Keywords: Gossypium, Disrupted gene, Phospholipase A, Fibre elongation, Linolenic acid
Introduction
Two allotetraploid cotton species were domesticated independently, each offering superior traits relative to their diploid ancestors. More specifically, Gossypium hirsutum (2n = 4x = 52, AD1) is characterized by high‐yield properties and its cultivars dominate more than 90% of worldwide cotton production, while G. barbadense (2n = 4x = 52, AD2) is characterized by strong and fine fibres with extra‐long staples, which accounts for less than 10% of cotton global production (Wendel et al., 2010). The polyploid vigour and hybrid vigour of fibre traits in allotetraploid cotton cultivars result from the orchestrated effects of genome structural variations after polyploidization, in addition to natural and human selection (Adams and Wendel, 2005). However, the genetic and molecular basis for the interspecies divergence in fibre traits remains largely unknown, which presents a barrier in breeding cotton with superior fibre traits.
Previously, we characterized interspecies introgression events between G. hirsutum and G. barbadense, which had significant impacts on fibre yield and quality traits in G. barbadense populations (Fang et al., 2021). Notably, after polyploidization/whole‐genome duplication (WGD), some of the redundant genes were lost over the course of a few million years (Lynch and Conery, 2000). The most recent evolutionary analysis on the Gossypium genus reported that disrupted genes, also termed genes with deleterious mutations, have accumulated faster in allotetraploid cotton than in diploid species (Conover and Wendel, 2022). However, the precise effects of these disrupted genes on fibre traits have yet to be elucidated.
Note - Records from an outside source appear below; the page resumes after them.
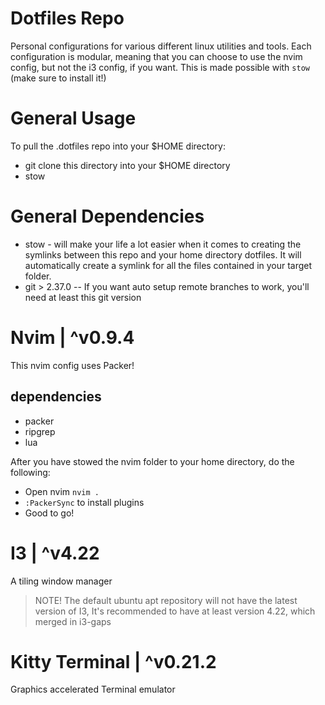 # Dotfiles Repo
Personal configurations for various different linux utilities and tools.
Each configuration is modular, meaning that you can choose to use the nvim config, but not the
i3 config, if you want. This is made possible with `stow` (make sure to install it!)


# General Usage
To pull the .dotfiles repo into your $HOME directory:
* git clone this directory into your $HOME directory
* stow <folder-name>


# General Dependencies
* stow - will make your life a lot easier when it comes to creating the symlinks between this repo and your home directory dotfiles. It will automatically create a symlink for all the files contained in your target folder.
* git > 2.37.0 -- If you want auto setup remote branches to work, you'll need at least this git version


# Nvim | ^v0.9.4
This nvim config uses Packer!

## dependencies
* packer
* ripgrep
* lua

After you have stowed the nvim folder to your home directory, do the following:
* Open nvim `nvim .`
* `:PackerSync` to install plugins
* Good to go!


# I3 | ^v4.22
A tiling window manager

> NOTE! The default ubuntu apt repository will not have the latest version of I3, It's recommended to have at least version 4.22, which merged in i3-gaps


# Kitty Terminal | ^v0.21.2
Graphics accelerated Terminal emulator


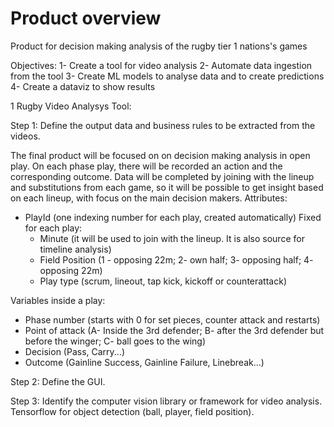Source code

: # Product overview
Product for decision making analysis of the rugby tier 1 nations's games

Objectives:
1- Create a tool for video analysis
2- Automate data ingestion from the tool
3- Create ML models to analyse data and to create predictions
4- Create a dataviz to show results

1 Rugby Video Analysys Tool:

Step 1:
Define the output data and business rules to be extracted from the videos.

The final product will be focused on on decision making analysis in open play. On each phase play, there will be recorded an action and the corresponding outcome.
Data will be completed by joining with the lineup and substitutions from each game, so it will be possible to get insight based on each lineup, with focus on the main decision makers.
Attributes:

* PlayId (one indexing number for each play, created automatically)
Fixed for each play:
  * Minute (it will be used to join with the lineup. It is also source for timeline analysis)
  * Field Position (1 - opposing 22m; 2- own half; 3- opposing half; 4- opposing 22m)
  * Play type (scrum, lineout, tap kick, kickoff or counterattack)

Variables inside a play:
* Phase number (starts with 0 for set pieces, counter attack and restarts)
* Point of attack (A- Inside the 3rd defender; B- after the 3rd defender but before the winger; C- ball goes to the wing)
* Decision (Pass, Carry...)
* Outcome (Gainline Success, Gainline Failure, Linebreak...)


Step 2:
Define the GUI.

Step 3:
Identify the computer vision library or framework for video analysis. 
Tensorflow for object detection (ball, player, field position).




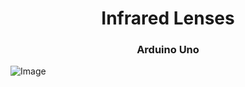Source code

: <h1 align="center">Infrared Lenses
<h3 align="center">Arduino Uno</h3>

![Image](https://github.com/user-attachments/assets/9e1984da-9182-4da9-be93-c2ae91244770)
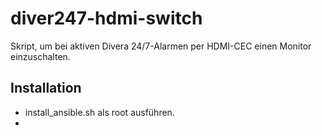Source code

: # diver247-hdmi-switch
Skript, um bei aktiven Divera 24/7-Alarmen per HDMI-CEC einen Monitor einzuschalten.

## Installation
- install_ansible.sh als root ausführen.
- 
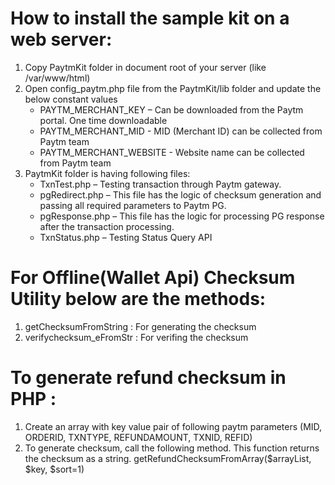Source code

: # How to install the sample kit on a web server:
 1. Copy PaytmKit folder in document root of your server (like /var/www/html)
 2. Open config_paytm.php file from the PaytmKit/lib folder and update the below constant values
    - PAYTM_MERCHANT_KEY – Can be downloaded from the Paytm portal. One time downloadable
    - PAYTM_MERCHANT_MID - MID (Merchant ID) can be collected from Paytm team
    - PAYTM_MERCHANT_WEBSITE - Website name can be collected from Paytm team
 3. PaytmKit folder is having following files:
    - TxnTest.php – Testing transaction through Paytm gateway.
    - pgRedirect.php – This file has the logic of checksum generation and passing all required parameters to Paytm PG. 
    - pgResponse.php – This file has the logic for processing PG response after the transaction        processing.
    - TxnStatus.php – Testing Status Query API

# For Offline(Wallet Api) Checksum Utility below are the methods:
  1. getChecksumFromString : For generating the checksum
  2. verifychecksum_eFromStr : For verifing the checksum
  
# To generate refund checksum in PHP :
  1. Create an array with key value pair of following paytm parameters 
     (MID, ORDERID, TXNTYPE, REFUNDAMOUNT, TXNID, REFID)
  2. To generate checksum, call the following method. This function returns the checksum as a string.
     getRefundChecksumFromArray($arrayList, $key, $sort=1)
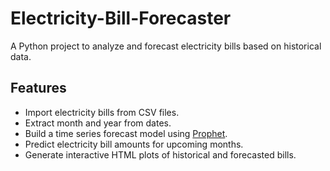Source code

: # Electricity-Bill-Forecaster

A Python project to analyze and forecast electricity bills based on historical data.

## Features
- Import electricity bills from CSV files.
- Extract month and year from dates.
- Build a time series forecast model using [Prophet](https://facebook.github.io/prophet/).
- Predict electricity bill amounts for upcoming months.
- Generate interactive HTML plots of historical and forecasted bills.
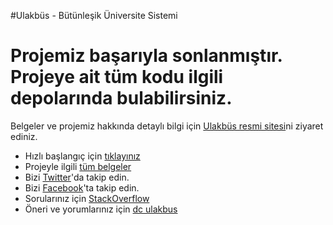 
#Ulakbüs - Bütünleşik Üniversite Sistemi

# Projemiz başarıyla sonlanmıştır. Projeye ait tüm kodu ilgili depolarında bulabilirsiniz. 


Belgeler ve projemiz hakkında detaylı bilgi için <a href="http://www.ulakbus.org">Ulakbüs resmi sitesi</a>ni ziyaret ediniz. 

* Hızlı başlangıç için <a href="http://www.ulakbus.org/wiki/developers.html">tıklayınız</a>
* Projeyle ilgili <a href="http://www.ulakbus.org/wiki/wiki.html">tüm belgeler</a>  
* Bizi <a href="https://twitter.com/ulakbus">Twitter</a>'da takip edin.
* Bizi <a href="https://www.facebook.com/ulakbus">Facebook</a>'ta takip edin. 
* Sorularınız için <a href="http://stackoverflow.com/questions/ask?tags=ulakbus,ulakbus.ui">StackOverflow</a>
* Öneri ve yorumlarınız için <a href="http://dc.ulakbus.org/">dc ulakbus</a>
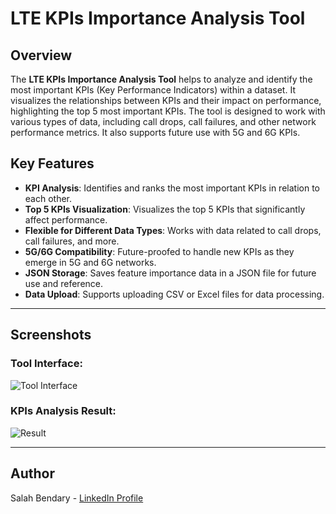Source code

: # LTE KPIs Importance Analysis Tool

## Overview

The **LTE KPIs Importance Analysis Tool** helps to analyze and identify the most important KPIs (Key Performance Indicators) within a dataset. It visualizes the relationships between KPIs and their impact on performance, highlighting the top 5 most important KPIs. The tool is designed to work with various types of data, including call drops, call failures, and other network performance metrics. It also supports future use with 5G and 6G KPIs.

## Key Features
- **KPI Analysis**: Identifies and ranks the most important KPIs in relation to each other.
- **Top 5 KPIs Visualization**: Visualizes the top 5 KPIs that significantly affect performance.
- **Flexible for Different Data Types**: Works with data related to call drops, call failures, and more.
- **5G/6G Compatibility**: Future-proofed to handle new KPIs as they emerge in 5G and 6G networks.
- **JSON Storage**: Saves feature importance data in a JSON file for future use and reference.
- **Data Upload**: Supports uploading CSV or Excel files for data processing.
---

## Screenshots

### Tool Interface:
![Tool Interface](xxx.png)


### KPIs Analysis Result:
![Result](xxx.png)

---

## Author

Salah Bendary - [LinkedIn Profile](https://www.linkedin.com/in/salahbendary/)

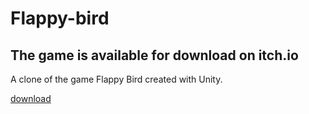 # Flappy-bird
## The game is available for download on itch.io 
A clone of the game Flappy Bird created with Unity.   

[download](https://sky-king1.itch.io/flappy-bird)

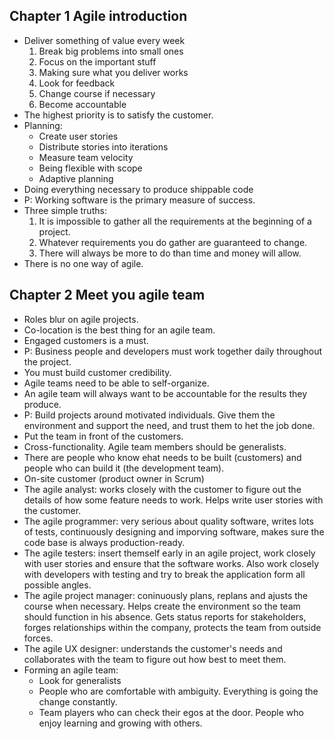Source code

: ## Chapter 1 Agile introduction
- Deliver something of value every week
  1. Break big problems into small ones
  2. Focus on the important stuff
  3. Making sure what you deliver works
  4. Look for feedback
  5. Change course if necessary
  6. Become accountable
- The highest priority is to satisfy the customer.
- Planning:
  - Create user stories
  - Distribute stories into iterations
  - Measure team velocity
  - Being flexible with scope
  - Adaptive planning
- Doing everything necessary to produce shippable code
- P: Working software is the primary measure of success.
- Three simple truths:
  1. It is impossible to gather all the requirements at the beginning of
     a project.
  2. Whatever requirements you do gather are guaranteed to change.
  3. There will always be more to do than time and money will allow.
- There is no one way of agile.
## Chapter 2 Meet you agile team
- Roles blur on agile projects.
- Co-location is the best thing for an agile team.
- Engaged customers is a must.
- P: Business people and developers must work together daily throughout the
  project.
- You must build customer credibility.
- Agile teams need to be able to self-organize.
- An agile team will always want to be accountable for the results they
  produce.
- P: Build projects around motivated individuals. Give them the environment and
  support the need, and trust them to het the job done.
- Put the team in front of the customers.
- Cross-functionality. Agile team members should be generalists.
- There are people who know ehat needs to be built (customers) and people who
  can build it (the development team).
- On-site customer (product owner in Scrum)
- The agile analyst: works closely with the customer to figure out the details
  of how some feature needs to work. Helps write user stories with the
  customer.
- The agile programmer: very serious about quality software, writes lots of
  tests, continuously designing and imporving software, makes sure the code
  base is always production-ready.
- The agile testers: insert themself early in an agile project, work closely
  with user stories and ensure that the software works. Also work closely with
  developers with testing and try to break the application form all possible
  angles.
- The agile project manager: coninuously plans, replans and ajusts the course
  when necessary. Helps create the environment so the team should function in
  his absence. Gets status reports for stakeholders, forges relationships
  within the company, protects the team from outside forces.
- The agile UX designer: understands the customer's needs and collaborates with
  the team to figure out how best to meet them.
- Forming an agile team:
  - Look for generalists
  - People who are comfortable with ambiguity. Everything is going the change
    constantly. 
  - Team players who can check their egos at the door. People who enjoy
    learning and growing with others.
Cotton fibre comprises single‐celled trichomes derived from the ovule epidermis, and its development consists of four overlapping stages: initiation, rapid elongation, secondary wall thickening and maturation (Chen and Guan, 2011; Graves and Stewart, 1988; Kim and Triplett, 2001). Both transcriptome and metabolism analyses have indicated that lipid transportation and metabolic processing occur proactively during the initiation and elongation stages (Gou et al., 2007; Guan et al., 2011; Hu et al., 2019). During rapid elongation, the primary cell wall of the fibre is extended through rapid assembly of plasma membranes and vacuole development, which imposes a huge demand for phospholipids (Wanjie et al., 2005). Phospholipids and their derivatives such as linolenic acid, 34:3 phosphatidylinositol (PI) and PI‐4 monophosphate also promote cotton fibre elongation in their roles as signal molecules (Liu et al., 2015). Therefore, the network regulating phospholipid metabolism also plays a critical role in cotton fibre development, though it yet remains understudied.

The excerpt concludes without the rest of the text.